In a May 4 DNC chair speech, Wasserman Schultz took the Bible’s Ninth Commandment, “You shall not bear false witness against your neighbor,” onto the political battlefield, asking her fellow Democrats to pledge they would “let no man or woman bear false witness against a Democrat.”

The speech was Wasserman Schultz’s first as DNC chair, and an attempt to galvanize her political base. She spoke of how she beat “the good ole boys” in the Democratic Party to rise to chair spot.

Wasserman Schultz’s use of inflammatory rhetoric made headlines again on Thursday after she told reporters “it’s just so hard” for her “to grasp how they [Republicans] could be so anti-women as they are.” She went on to say the GOP’s “war on women” would help Democrats pick up large gains in the next election, which she is set to oversee for the party.

“The pushback and the guttural reaction from women against the Republican’s agenda out of the gate, the war on women that the Republicans have been waging since they took over the House, I think is going to not only restore but possibly helps us exceed the president’s margin of victory in the next election,” Wasserman Schultz said.

The new DNC chair’s attack on Republicans didn’t go unnoticed by House GOP women. In a joint statement, several GOP congresswomen, including House GOP Conference vice chair Rep. Cathy McMorris Rodgers of Washington, and Reps. Marsha Blackburn of Tennessee and Michele Bachmann of Minnesota, ripped into Wasserman Schultz’s attack on Republicans, and tied MSNBC host Ed Schultz’s dig at conservative radio host Laura Ingraham. “Apparently it’s open season on Republican women,” they said. “Between Ed Schultz’s tasteless insult of a conservative woman radio host, and Congresswoman Wasserman Schultz’s comments that the Republican Party is ‘anti-women,’ the tone in Washington, D.C., has reached a new low.”

The Republican women then called Wasserman Schultz’s accusations “baseless” and “inaccurate” and defended their record.

“Republican women fight every day for the women who can’t start a business because of burdensome taxes and regulations, for the women who worry that we are capping their children’s future and trading it to China in exchange for cheap loans, for the women who deserve to make their own health-care choices and for this year’s young women graduates who are entering a job market stagnated by Washington-driven uncertainty,” they said. “It’s disappointing that Democrats would rather call names and use such divisive language than find areas where we can work together on behalf of American women and families.”

Other GOP congresswomen signing onto the letter ripping back at Wasserman Schultz included Reps.
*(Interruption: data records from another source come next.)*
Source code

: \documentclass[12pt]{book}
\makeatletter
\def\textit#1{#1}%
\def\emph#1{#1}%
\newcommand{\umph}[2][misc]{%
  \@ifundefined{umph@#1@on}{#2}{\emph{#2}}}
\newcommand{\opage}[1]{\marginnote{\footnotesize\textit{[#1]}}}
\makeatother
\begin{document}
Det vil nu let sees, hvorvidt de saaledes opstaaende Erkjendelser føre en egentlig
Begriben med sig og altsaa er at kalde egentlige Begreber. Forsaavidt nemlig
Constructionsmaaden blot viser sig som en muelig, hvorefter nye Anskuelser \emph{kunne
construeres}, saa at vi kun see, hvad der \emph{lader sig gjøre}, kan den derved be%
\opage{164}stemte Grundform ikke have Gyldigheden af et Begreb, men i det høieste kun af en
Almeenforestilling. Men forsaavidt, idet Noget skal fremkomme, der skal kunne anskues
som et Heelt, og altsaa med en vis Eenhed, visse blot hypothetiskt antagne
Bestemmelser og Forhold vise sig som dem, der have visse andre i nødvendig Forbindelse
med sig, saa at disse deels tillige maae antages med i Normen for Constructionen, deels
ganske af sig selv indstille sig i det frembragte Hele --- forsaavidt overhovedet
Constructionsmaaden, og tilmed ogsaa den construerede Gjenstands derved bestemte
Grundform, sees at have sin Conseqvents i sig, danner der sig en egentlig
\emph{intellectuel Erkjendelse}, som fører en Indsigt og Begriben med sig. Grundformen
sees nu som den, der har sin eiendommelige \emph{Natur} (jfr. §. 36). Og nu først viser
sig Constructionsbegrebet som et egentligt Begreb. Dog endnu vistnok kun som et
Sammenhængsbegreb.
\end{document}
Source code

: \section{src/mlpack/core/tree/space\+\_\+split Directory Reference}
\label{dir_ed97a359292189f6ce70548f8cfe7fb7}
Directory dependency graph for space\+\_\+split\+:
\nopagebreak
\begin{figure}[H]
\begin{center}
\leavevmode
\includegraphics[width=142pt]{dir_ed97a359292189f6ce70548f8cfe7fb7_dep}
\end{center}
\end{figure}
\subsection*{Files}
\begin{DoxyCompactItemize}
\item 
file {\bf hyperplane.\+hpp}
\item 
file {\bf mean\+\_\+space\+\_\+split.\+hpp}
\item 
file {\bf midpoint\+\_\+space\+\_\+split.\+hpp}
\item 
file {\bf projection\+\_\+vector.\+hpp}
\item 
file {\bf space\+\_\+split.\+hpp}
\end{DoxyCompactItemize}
Diane Black of Tennessee, Sandy Adams and Ileana Ros-Lehtinen of Florida, Judy Biggert of Illinois, Ann Marie Buerkle and Nan Hayworth of New York, Shelley Moore Capito of West Virginia, Renee Ellmers of North Carolina, Vicky Hartzler of Missouri, Lynn Jenkins of Kansas, Cynthia Lummis of Wyoming, Mary Bono Mack of California, Candice Miller of Michigan and Martha Roby of Alabama.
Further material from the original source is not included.